Work instruction: Beginning at the line that contains "#### Task 4: Validate", repeat every line of the listing exactly through the final one.

Data for this exercise:
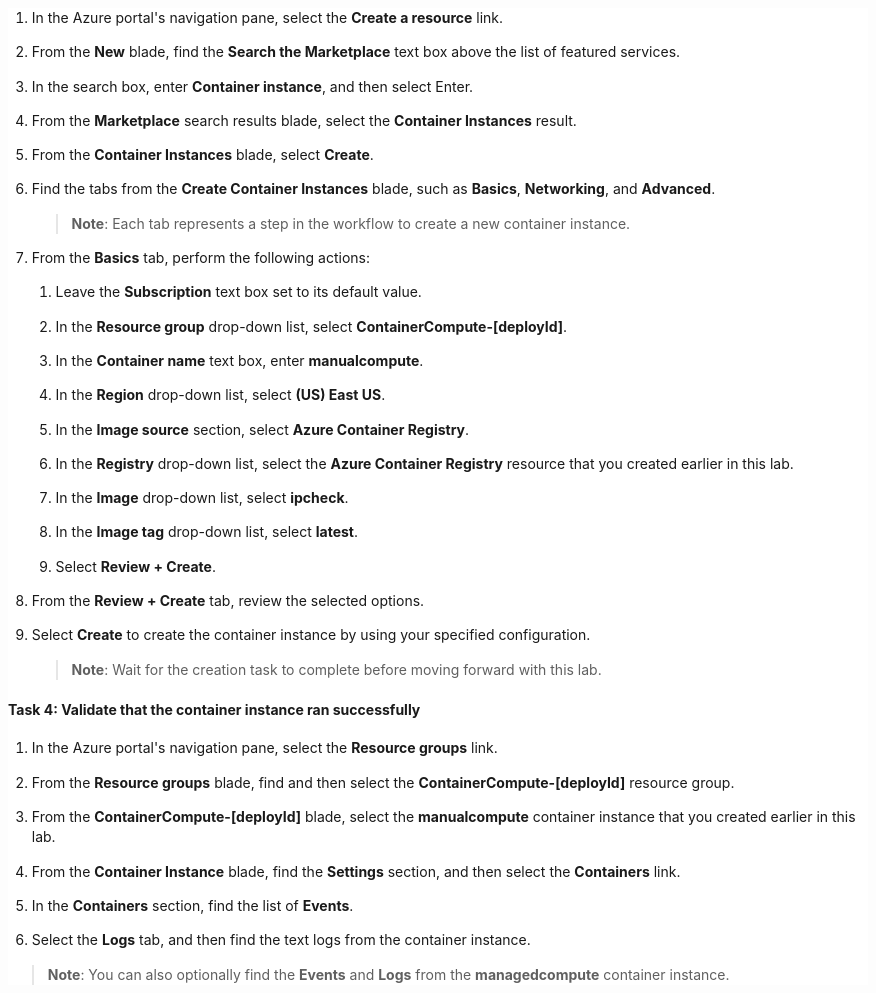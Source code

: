 1.  In the Azure portal's navigation pane, select the **Create a resource** link.

1.  From the **New** blade, find the **Search the Marketplace** text box above the list of featured services.

1.  In the search box, enter **Container instance**, and then select Enter.

1.  From the **Marketplace** search results blade, select the **Container Instances** result.

1.  From the **Container Instances** blade, select **Create**.

1.  Find the tabs from the **Create Container Instances** blade, such as **Basics**, **Networking**, and **Advanced**.

    > **Note**: Each tab represents a step in the workflow to create a new container instance.

1.  From the **Basics** tab, perform the following actions:

    1.  Leave the **Subscription** text box set to its default value.

    1.  In the **Resource group** drop-down list, select **ContainerCompute-[deployId]**.
    
    1.  In the **Container name** text box, enter **manualcompute**.

    1.  In the **Region** drop-down list, select **(US) East US**.
    
    1.  In the **Image source** section, select **Azure Container Registry**.
    
    1.  In the **Registry** drop-down list, select the **Azure Container Registry** resource that you created earlier in this lab.
    
    1.  In the **Image** drop-down list, select **ipcheck**.
    
    1.  In the **Image tag** drop-down list, select **latest**.

    1.  Select **Review + Create**.

1.  From the **Review + Create** tab, review the selected options.

1.  Select **Create** to create the container instance by using your specified configuration.  

    > **Note**: Wait for the creation task to complete before moving forward with this lab.

#### Task 4: Validate that the container instance ran successfully

1.  In the Azure portal's navigation pane, select the **Resource groups** link.

1.  From the **Resource groups** blade, find and then select the **ContainerCompute-[deployId]** resource group.

1.  From the **ContainerCompute-[deployId]** blade, select the **manualcompute** container instance that you created earlier in this lab.

1.  From the **Container Instance** blade, find the **Settings** section, and then select the **Containers** link.

1.  In the **Containers** section, find the list of **Events**.

1.  Select the **Logs** tab, and then find the text logs from the container instance.

> **Note**: You can also optionally find the **Events** and **Logs** from the **managedcompute** container instance.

Written response:
#### Task 4: Validate that the container instance ran successfully

1.  In the Azure portal's navigation pane, select the **Resource groups** link.

1.  From the **Resource groups** blade, find and then select the **ContainerCompute-[deployId]** resource group.

1.  From the **ContainerCompute-[deployId]** blade, select the **manualcompute** container instance that you created earlier in this lab.

1.  From the **Container Instance** blade, find the **Settings** section, and then select the **Containers** link.

1.  In the **Containers** section, find the list of **Events**.

1.  Select the **Logs** tab, and then find the text logs from the container instance.

> **Note**: You can also optionally find the **Events** and **Logs** from the **managedcompute** container instance.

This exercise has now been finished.